The proposed research will test the hypothesis that some of the acute and chronic effects of ethanol are mediated by neurotensinergic processes and that individual differences in innate sensitivity to ethanol are governed, in part, by differences in neurotensin levels and receptor densities. These studies will utilize quantitative genetic strategies coupled with biochemical, behavioral and pharmacological approaches.
Specific aims i nclude investigations to confirm chromosomal localizations, by quantitative trait locus (QTL) analyses, of genes that regulate ethanol-related behaviors and neurotensin (NT) receptor densities and NT-immunoreactivity (NT-ir) levels. Preliminary evidence suggests significant overlap of QTLs for ethanol- induced locomotor activation, ethanol preference, and hypnotic sensitivity with QTLs for NT receptor density and NT-ir levels. These findings will be confirmed using genetically segregating populations of F2 mice derived from inbred strains. These studies will include genotyping F2 mice with selected polymorphic markers as well as determining ethanol-related behaviors and NT measures in the same mice. Probes for specific candidate genes, including the NT precursor and NT receptor genes as well as markers for simple sequence length polymorphisms (SSLP) will be used in these studies.

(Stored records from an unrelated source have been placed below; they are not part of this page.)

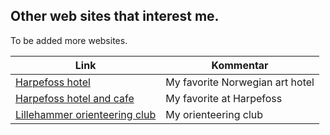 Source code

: ## Other web sites that interest me.

To be added more websites.

| Link                                                                          | Kommentar                                   |
|-------------------------------------------------------------------------------|---------------------------------------------|
| [Harpefoss hotel](https://www.harpefosshotell.no/)                            | My favorite Norwegian art hotel|
| [Harpefoss hotel and cafe](https://www.facebook.com/harpefosslandhandleri/)   | My favorite at Harpefoss                    |
| [Lillehammer orienteering club](https://www.lillehammerorienteringsklubb.no/) | My orienteering club |
                                                              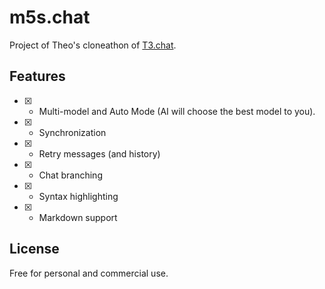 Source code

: # m5s.chat

Project of Theo's cloneathon of [T3.chat](https://t3.chat).

## Features

- [x] - Multi-model and Auto Mode (AI will choose the best model to you).
- [x] - Synchronization
- [x] - Retry messages (and history)
- [x] - Chat branching
- [x] - Syntax highlighting
- [x] - Markdown support


## License

Free for personal and commercial use. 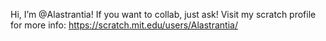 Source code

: Hi, I’m @Alastrantia!
If you want to collab, just ask!
Visit my scratch profile for more info: https://scratch.mit.edu/users/Alastrantia/

<!---
Alastrantia/Alastrantia is a ✨ special ✨ repository because its `README.md` (this file) appears on your GitHub profile.
You can click the Preview link to take a look at your changes.
--->
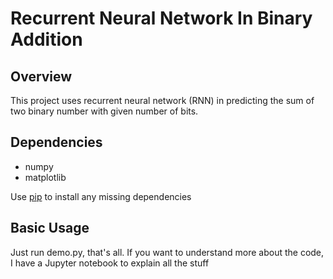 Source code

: # Recurrent Neural Network In Binary Addition
## Overview
This project uses recurrent neural network (RNN) in predicting the sum of two binary number with given number of bits.

## Dependencies
* numpy
* matplotlib

Use [pip](https://pypi.org/project/pip/) to install any missing dependencies

## Basic Usage
Just run demo.py, that's all. If you want to understand more about the code, I have a Jupyter notebook to explain all the stuff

Other specific aims will examine the role of NT receptors and endogenous NT, in specific brain regions, in mediating ethanol-related behaviors by determining how inhibition of NT receptor synthesis and administration of NT receptor antagonists alter locomotor, and hypnotic, and hypothermic effects of ethanol. The effects of inhibiting NT synthesis and altering levels of the peptide on ethanol-induced locomotor activation, hypnotic sensitivity, and hypothermia will be determined. Inhibition of synthesis of NT or it's receptors will require synthesis and central administration of specific antisense oligonucleotides. Other experiments will be conducted to quantify effects of acute and chronic ethanol administration on NT mRNA levels and to determine the effects of chronic ethanol exposure on NT receptor mRNA levels in specific brain regions. Alcoholism and alcohol abuse continue to be major health problems, and these studies will provide valuable information regarding the neurochemical basis for acute and chronic actions of ethanol. Substantial evidence supports a genetic component for alcohol abuse and alcoholism and the proposed studies will extend our knowledge of cellular and molecular processes mediating differential sensitivity to the effects of ethanol. Identification of mediators of ethanol action in the CNS, particularly in brain areas associated with the mesolimbic system, will assist in understanding, mechanisms underlying the reinforcing effects of alcohol and thus its potential for abuse. Genetic differences in the effects of ethanol on these processes might account, in part, for the known genetic differences in susceptibility to alcoholism.